Those who have knowledge must come down from their Sinais and give it to the common people. Theirs is the great duty to simplify and make clear, to light the lamps of knowledge that the eyes of their race may see; that the feet of their people may not stumble. This is the task of the Talented Tenth.

To the masses of our people we say: Read! Get the ́reading habit; spend your spare time not so much in training the feet to dance, as in training the head to think. And, at the very outset, draw the line between books of opinion and books of information. Saturate your minds with the latter and you will be forming your own opinions, which will be worth ten times more to you than the opinions of the greatest minds on earth. Go to school whenever you can. If you can't go in the day, go at night. But remember always that the best college is that on your bookshelf: the best education is that on the inside of your own head. For in this work-a-day world people ask first, not "Where were you educated?" but "What do you know?" and next, "What can you do with it?" And if we of the Negro race can master modern knowledge the kind that counts--we will be able to win for ourselves the priceless gifts of freedom and power, and we will be able to hold them against the world.

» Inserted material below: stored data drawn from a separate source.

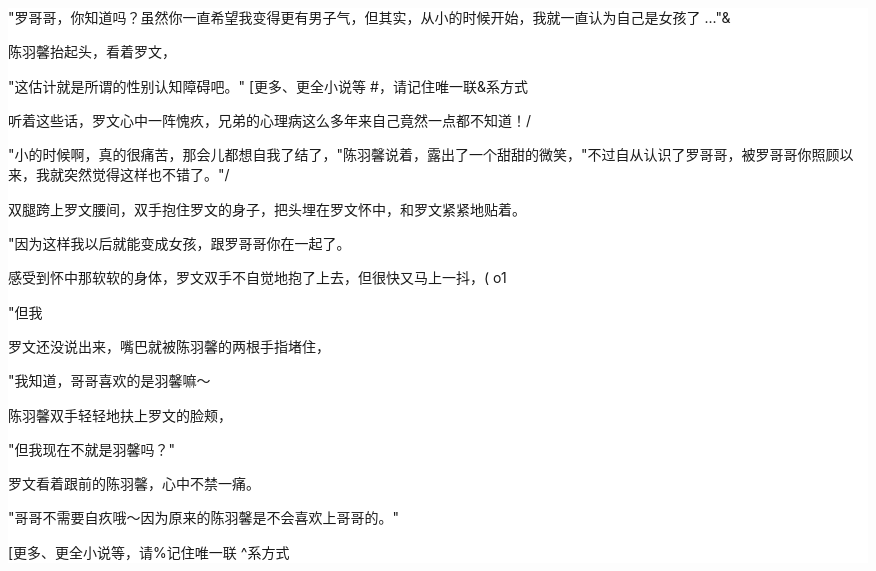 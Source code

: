 
"罗哥哥，你知道吗？虽然你一直希望我变得更有男子气，但其实，从小的时候开始，我就一直认为自己是女孩了 ..."&





陈羽馨抬起头，看着罗文，





"这估计就是所谓的性别认知障碍吧。" [更多、更全小说等 #，请记住唯一联&系方式



听着这些话，罗文心中一阵愧疚，兄弟的心理病这么多年来自己竟然一点都不知道！/



"小的时候啊，真的很痛苦，那会儿都想自我了结了，"陈羽馨说着，露出了一个甜甜的微笑，"不过自从认识了罗哥哥，被罗哥哥你照顾以来，我就突然觉得这样也不错了。"/





双腿跨上罗文腰间，双手抱住罗文的身子，把头埋在罗文怀中，和罗文紧紧地贴着。





"因为这样我以后就能变成女孩，跟罗哥哥你在一起了。





感受到怀中那软软的身体，罗文双手不自觉地抱了上去，但很快又马上一抖，( o1





"但我



罗文还没说出来，嘴巴就被陈羽馨的两根手指堵住，





"我知道，哥哥喜欢的是羽馨嘛～



陈羽馨双手轻轻地扶上罗文的脸颊，





"但我现在不就是羽馨吗？"



罗文看着跟前的陈羽馨，心中不禁一痛。





"哥哥不需要自疚哦～因为原来的陈羽馨是不会喜欢上哥哥的。"



 [更多、更全小说等，请%记住唯一联 ^系方式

The Racial Roots of Culture.

Education is the name which we give to that process by which the ripened generation brings to bear upon the rising generation the stored-up knowledge and experience of the past and present generations to fit it for the business of life. If we are not to waste money and energy, our educational systems should shape our youth for what we intend them to become.

We Negroes, in a world in which we are the under dog, must shape our youth for living in such a world. Shall` we shape them mentally to accept the status of under-dog as their predestined lot? Or shall we shape them into men and women fit for a free world? To do the former needs nothing more than continuing as we are. To do the latter is to shape their souls for continued conflict with a theory and practice in which most of the white world that surrounds them are at one.

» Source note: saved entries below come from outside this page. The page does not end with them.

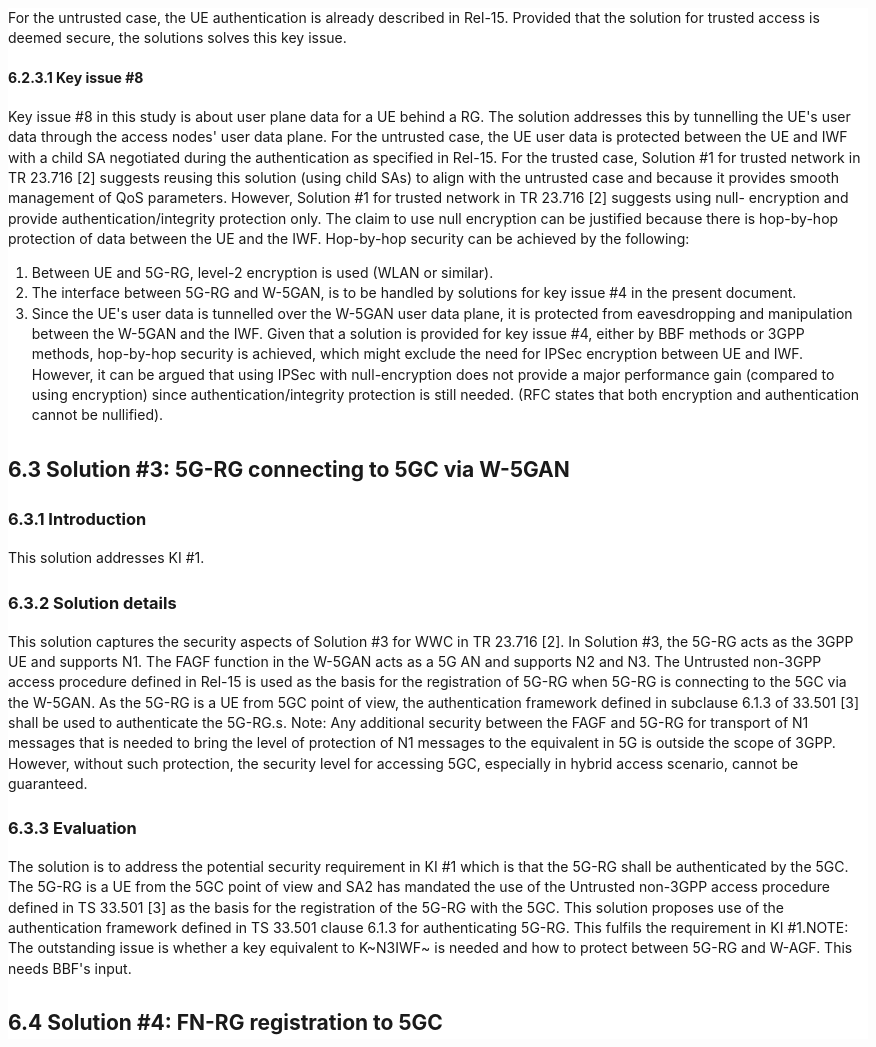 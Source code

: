 For the untrusted case, the UE authentication is already described in Rel-15.
Provided that the solution for trusted access is deemed secure, the solutions
solves this key issue.
#### 6.2.3.1 Key issue #8
Key issue #8 in this study is about user plane data for a UE behind a RG. The
solution addresses this by tunnelling the UE\'s user data through the access
nodes\' user data plane.
For the untrusted case, the UE user data is protected between the UE and IWF
with a child SA negotiated during the authentication as specified in Rel-15.
For the trusted case, Solution #1 for trusted network in TR 23.716 [2]
suggests reusing this solution (using child SAs) to align with the untrusted
case and because it provides smooth management of QoS parameters. However,
Solution #1 for trusted network in TR 23.716 [2] suggests using null-
encryption and provide authentication/integrity protection only.
The claim to use null encryption can be justified because there is hop-by-hop
protection of data between the UE and the IWF. Hop-by-hop security can be
achieved by the following:
1) Between UE and 5G-RG, level-2 encryption is used (WLAN or similar).
2) The interface between 5G-RG and W-5GAN, is to be handled by solutions for
key issue #4 in the present document.
3) Since the UE\'s user data is tunnelled over the W-5GAN user data plane, it
is protected from eavesdropping and manipulation between the W-5GAN and the
IWF.
Given that a solution is provided for key issue #4, either by BBF methods or
3GPP methods, hop-by-hop security is achieved, which might exclude the need
for IPSec encryption between UE and IWF.
However, it can be argued that using IPSec with null-encryption does not
provide a major performance gain (compared to using encryption) since
authentication/integrity protection is still needed. (RFC states that both
encryption and authentication cannot be nullified).
## 6.3 Solution #3: 5G-RG connecting to 5GC via W-5GAN
### 6.3.1 Introduction
This solution addresses KI #1.
### 6.3.2 Solution details
This solution captures the security aspects of Solution #3 for WWC in TR
23.716 [2]. In Solution #3, the 5G-RG acts as the 3GPP UE and supports N1. The
FAGF function in the W-5GAN acts as a 5G AN and supports N2 and N3.
The Untrusted non-3GPP access procedure defined in Rel-15 is used as the basis
for the registration of 5G-RG when 5G-RG is connecting to the 5GC via the
W-5GAN.
As the 5G-RG is a UE from 5GC point of view, the authentication framework
defined in subclause 6.1.3 of 33.501 [3] shall be used to authenticate the
5G-RG.s.
Note: Any additional security between the FAGF and 5G-RG for transport of N1
messages that is needed to bring the level of protection of N1 messages to the
equivalent in 5G is outside the scope of 3GPP. However, without such
protection, the security level for accessing 5GC, especially in hybrid access
scenario, cannot be guaranteed.
### 6.3.3 Evaluation
The solution is to address the potential security requirement in KI #1 which
is that the 5G-RG shall be authenticated by the 5GC.
The 5G-RG is a UE from the 5GC point of view and SA2 has mandated the use of
the Untrusted non-3GPP access procedure defined in TS 33.501 [3] as the basis
for the registration of the 5G-RG with the 5GC.
This solution proposes use of the authentication framework defined in TS
33.501 clause 6.1.3 for authenticating 5G-RG. This fulfils the requirement in
KI #1.NOTE: The outstanding issue is whether a key equivalent to K~N3IWF~ is
needed and how to protect between 5G-RG and W-AGF. This needs BBF\'s input.
## 6.4 Solution #4: FN-RG registration to 5GC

The educational system in the United States and the West Indies was shaped by white people for white youth, and from their point of view, it fits their purpose well. Into this system came the children of Negro parents when chattel slavery was ended—and their relation to the problems of life was obviously different. The white boy and girl draw exclusively from the stored-up knowledge and experience of the past and present generations of white people to fit them for the business of being dominant whites in a world full of colored folk. The examples of valor and virtue on which their minds are fed are exclusively white examples. What wonder, then, that each generation comes to maturity with the iden imbedded in its mind that only white men are valorous and fit to rule and only white women are virtuous and entitled to chivalry, respect and protection? What wonder that they

think, almost instinctively, that the Negro's proper place, nationally and internationally, is that of an inferior? It is only what we should naturally expect.

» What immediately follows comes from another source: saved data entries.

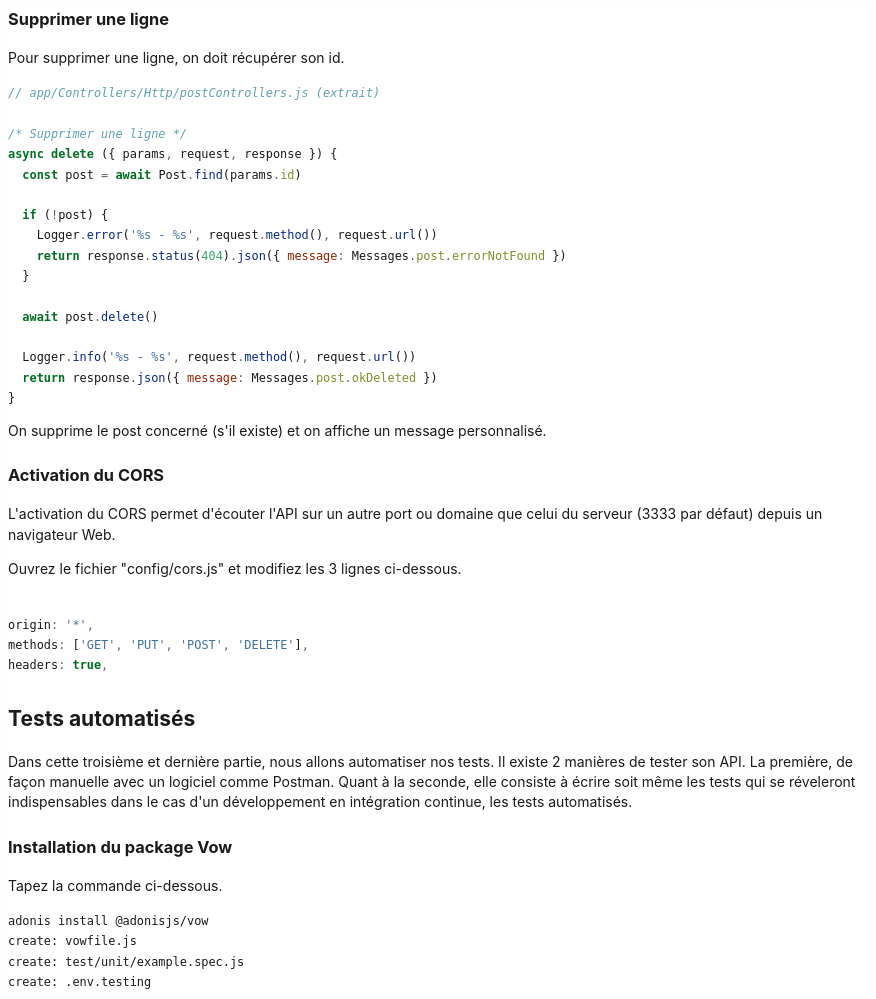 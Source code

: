 ### Supprimer une ligne

Pour supprimer une ligne, on doit récupérer son id.

```javascript
// app/Controllers/Http/postControllers.js (extrait)

/* Supprimer une ligne */
async delete ({ params, request, response }) {
  const post = await Post.find(params.id)

  if (!post) {
    Logger.error('%s - %s', request.method(), request.url())
    return response.status(404).json({ message: Messages.post.errorNotFound })
  }

  await post.delete()

  Logger.info('%s - %s', request.method(), request.url())
  return response.json({ message: Messages.post.okDeleted })
}
```

On supprime le post concerné (s'il existe) et on affiche un message personnalisé.

### Activation du CORS

L'activation du CORS permet d'écouter l'API sur un autre port ou domaine que celui du serveur (3333 par défaut) depuis un navigateur Web.

Ouvrez le fichier "config/cors.js" et modifiez les 3 lignes ci-dessous.

```javascript

origin: '*',
methods: ['GET', 'PUT', 'POST', 'DELETE'],
headers: true,
```

## Tests automatisés

Dans cette troisième et dernière partie, nous allons automatiser nos tests. Il existe 2 manières de tester son API. La première, de façon manuelle avec un logiciel comme Postman. Quant à la seconde, elle consiste à écrire soit même les tests qui se réveleront indispensables dans le cas d'un développement en intégration continue, les tests automatisés.

### Installation du package Vow

Tapez la commande ci-dessous.

```bash
adonis install @adonisjs/vow
create: vowfile.js
create: test/unit/example.spec.js
create: .env.testing
```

But what seems to escape attention is the fact that the Negro boy and girl, getting the same (though worse) instruction, also get from it the same notion of the Negro's place and part in life which the white children get. Is it any wonder, then, that they so readily accept the status of inferiors; that they tend to disparage themselves, and think themselves worth while only to the extent to which they look and act and think like the whites? They know nothing of the stored-up knowledge and experience of the past and present generations of Negroes in their ancestral lands, and conclude there is no such store of knowledge and experience. They readily accept the assumption that Negroes have never been anything but slaves and that they never had a glorious past as other fallen peoples like the Greeks and Persians have. And this despite the mass of collected testimony in the works of Barth, Schweinfurth, Mary Kingsley, Lady Lugard, Morel, Ludolphus, Blyden, Ellis, Ratzel, Kidd, Es-Saadi, Casely Hayford and a host of others, Negro and white.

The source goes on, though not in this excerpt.